His writing is perhaps best exemplified by his books on dynamic programming and stochastic control. His most recent contribution, Dynamic Programming and Optimal Control, offers an elegant and thorough treatment of the concepts of stochastic control with the clarity of an introductory text, while providing students with the foundation to understand optimization over time in a range of applications. This book includes an extensive chapter on approximate dynamic programming that builds on his earlier work, Neuro-Dynamic Programming (with John Tsitsiklis). This earlier work was the first book to bridge the literature on stochastic approximation and dynamic programming, thus integrating the rapidly growing field of reinforcement learning with Markov decision processes in a rigorous and accessible way.

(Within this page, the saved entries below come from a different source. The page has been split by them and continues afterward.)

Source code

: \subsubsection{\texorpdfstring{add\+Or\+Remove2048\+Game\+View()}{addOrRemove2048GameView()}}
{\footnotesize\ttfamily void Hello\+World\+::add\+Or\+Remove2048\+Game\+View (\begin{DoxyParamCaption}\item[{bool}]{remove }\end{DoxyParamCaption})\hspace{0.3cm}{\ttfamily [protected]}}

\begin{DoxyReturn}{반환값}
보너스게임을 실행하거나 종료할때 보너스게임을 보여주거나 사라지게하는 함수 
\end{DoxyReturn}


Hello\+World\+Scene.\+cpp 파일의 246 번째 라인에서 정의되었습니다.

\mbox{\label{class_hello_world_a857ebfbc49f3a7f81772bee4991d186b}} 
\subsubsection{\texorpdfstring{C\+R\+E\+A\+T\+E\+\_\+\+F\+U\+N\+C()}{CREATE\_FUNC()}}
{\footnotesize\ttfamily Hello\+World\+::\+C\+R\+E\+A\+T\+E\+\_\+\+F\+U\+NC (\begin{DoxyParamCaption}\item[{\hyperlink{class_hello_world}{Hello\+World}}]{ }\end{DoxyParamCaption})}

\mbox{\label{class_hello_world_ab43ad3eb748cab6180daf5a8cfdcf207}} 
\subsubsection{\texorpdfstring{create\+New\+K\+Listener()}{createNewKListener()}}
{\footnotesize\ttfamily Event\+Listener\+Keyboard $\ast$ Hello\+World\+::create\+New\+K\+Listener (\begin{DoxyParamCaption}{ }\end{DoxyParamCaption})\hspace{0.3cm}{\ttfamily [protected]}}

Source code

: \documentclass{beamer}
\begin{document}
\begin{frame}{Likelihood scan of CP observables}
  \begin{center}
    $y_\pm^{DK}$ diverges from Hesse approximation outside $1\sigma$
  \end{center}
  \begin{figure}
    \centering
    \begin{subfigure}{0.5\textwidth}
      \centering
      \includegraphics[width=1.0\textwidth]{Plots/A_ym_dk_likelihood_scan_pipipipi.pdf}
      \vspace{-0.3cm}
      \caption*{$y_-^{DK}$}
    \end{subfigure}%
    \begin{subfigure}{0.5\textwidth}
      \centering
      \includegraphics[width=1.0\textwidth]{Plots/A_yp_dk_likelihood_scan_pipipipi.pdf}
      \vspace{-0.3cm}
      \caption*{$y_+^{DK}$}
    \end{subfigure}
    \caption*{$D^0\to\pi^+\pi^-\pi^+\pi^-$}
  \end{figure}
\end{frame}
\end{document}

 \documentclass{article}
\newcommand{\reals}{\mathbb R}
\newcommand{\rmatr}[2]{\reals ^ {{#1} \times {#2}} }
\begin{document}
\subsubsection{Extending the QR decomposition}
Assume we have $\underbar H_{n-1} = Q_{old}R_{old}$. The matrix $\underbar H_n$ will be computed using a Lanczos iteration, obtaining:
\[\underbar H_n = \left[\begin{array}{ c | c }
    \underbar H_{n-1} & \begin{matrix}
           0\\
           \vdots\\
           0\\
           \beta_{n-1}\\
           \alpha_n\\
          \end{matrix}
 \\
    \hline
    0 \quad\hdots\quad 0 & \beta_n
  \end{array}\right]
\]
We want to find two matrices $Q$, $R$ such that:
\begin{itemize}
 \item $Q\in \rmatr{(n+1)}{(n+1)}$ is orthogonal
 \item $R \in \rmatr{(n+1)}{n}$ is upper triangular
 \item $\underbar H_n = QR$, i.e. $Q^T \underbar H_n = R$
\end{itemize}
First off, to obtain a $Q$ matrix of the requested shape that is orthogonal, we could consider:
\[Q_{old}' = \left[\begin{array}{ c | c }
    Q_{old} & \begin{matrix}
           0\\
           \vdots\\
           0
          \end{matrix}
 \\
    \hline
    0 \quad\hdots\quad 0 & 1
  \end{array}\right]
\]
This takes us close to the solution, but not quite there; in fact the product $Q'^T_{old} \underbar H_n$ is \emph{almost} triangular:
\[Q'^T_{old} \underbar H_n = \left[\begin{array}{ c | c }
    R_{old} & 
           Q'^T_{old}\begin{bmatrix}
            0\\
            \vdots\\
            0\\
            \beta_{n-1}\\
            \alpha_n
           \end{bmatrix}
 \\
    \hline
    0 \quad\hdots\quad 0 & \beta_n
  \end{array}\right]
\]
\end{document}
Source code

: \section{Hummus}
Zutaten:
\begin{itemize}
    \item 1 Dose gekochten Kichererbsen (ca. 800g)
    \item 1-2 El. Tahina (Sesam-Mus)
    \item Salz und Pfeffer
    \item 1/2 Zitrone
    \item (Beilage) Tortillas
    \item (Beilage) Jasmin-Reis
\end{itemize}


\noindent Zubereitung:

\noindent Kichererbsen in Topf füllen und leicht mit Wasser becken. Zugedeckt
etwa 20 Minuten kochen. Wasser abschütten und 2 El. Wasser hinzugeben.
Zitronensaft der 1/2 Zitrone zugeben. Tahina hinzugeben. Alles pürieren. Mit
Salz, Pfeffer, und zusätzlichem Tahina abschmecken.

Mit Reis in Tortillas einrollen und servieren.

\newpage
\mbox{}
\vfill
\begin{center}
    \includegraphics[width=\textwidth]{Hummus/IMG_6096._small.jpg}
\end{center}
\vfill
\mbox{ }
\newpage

A significant dimension of Professor Bertsekas’ writing is his ability to bridge the multiple disciplines spanned by his books. His contributions to distributed computation led to the concepts of synchronous and asynchronous algorithms for Markov decision processes. He has contributed insights into the properties of approximate dynamic programming algorithms over restricted spaces by drawing on his deep understanding of linear algebra developed in his work on mathematical programming and convex analysis. These contributions exemplify a style of “scholarship through writing” that enables a deep exploration and unification of new fields of research which has become a hallmark of Professor Bertsekas’ distinguished career.
Professor Bertsekas’ writing communicates rigorous mathematics in a clear, accessible style, as evidenced by an extraordinary 30,000 citations to date. This style, which he has shared in his presentation “Ten simple rules for mathematical writing,” available online at his M.I.T. website, emphasizes clarity with precision. This makes his books useful as both introductory texts as well as advanced research references. It is for this reason that the Expository Writing Committee (Nicholas G. Hall, Garrett J. van Ryzin and Warren B. Powell) is pleased to name Dimitri P. Bertsekas as the recipient of the 2009 INFORMS Expository Writing Award.